The object in question is known as J005311, located in the constellation Cassiopeia about 10,000 light-years from Earth. Found in images from the Wide-field Infrared Survey Explorer (WISE) satellite, J005311 is a bright star nestled inside a gas nebula, which seems to be emitting only infrared radiation and no visible light. That's quite a strange combination, which prompted the team to look into its origins.
By analyzing the spectrum of the radiation coming off the nebula and the star, the team found that the object is even weirder than it appears. It has no hydrogen nor helium, and the star in the center is some 40,000 times brighter than the Sun. Stranger still, it was producing an incredibly strong stellar wind – a zippy 16,000 km (10,000 mi) per second. For reference, the fastest stellar winds coming off hot, huge stars usually top out at about 2,000 km (1,200 mi) per second.
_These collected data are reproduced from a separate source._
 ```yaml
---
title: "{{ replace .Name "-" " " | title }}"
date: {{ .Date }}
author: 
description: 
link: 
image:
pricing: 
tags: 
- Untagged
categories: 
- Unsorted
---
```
The most likely explanation for all this weirdness is that J005311 is the result of two long-dead stars that merged and reignited. These stars would have been born very Sun-like, but then shrunk and cooled into white dwarfs after they'd burned off all their hydrogen and helium. Only then would they have merged into one white dwarf, which then boosts their mass high enough to kick-start the stellar furnace again, this time fusing heavier elements.
This merged white dwarf accounts for the lack of hydrogen and helium, and the extreme brightness. As for the high-speed winds, it's believed that merged white dwarfs have very strong rotating magnetic fields, which would act like a turbine that accelerates the wind.
But perhaps the most intriguing thing about this object is that it defied the odds to be born in the first place.
"Such an event is extremely rare," says Götz Gräfener, corresponding author of the study. "There are probably not even half a dozen such objects in the Milky Way, and we have discovered one of them."
It turns out that J005311 might not just be rare in space – it's rare in time. The team believes that the two white dwarfs collided only a few thousand years ago – the blink of an eye, cosmically-speaking – and the resulting star probably only has that long left to live. Once it fuses the remaining elements into iron, it will collapse under its own gravity. This will be accompanied by a supernova explosion and leave a neutron star behind at its core.
The research was published in the journal Nature.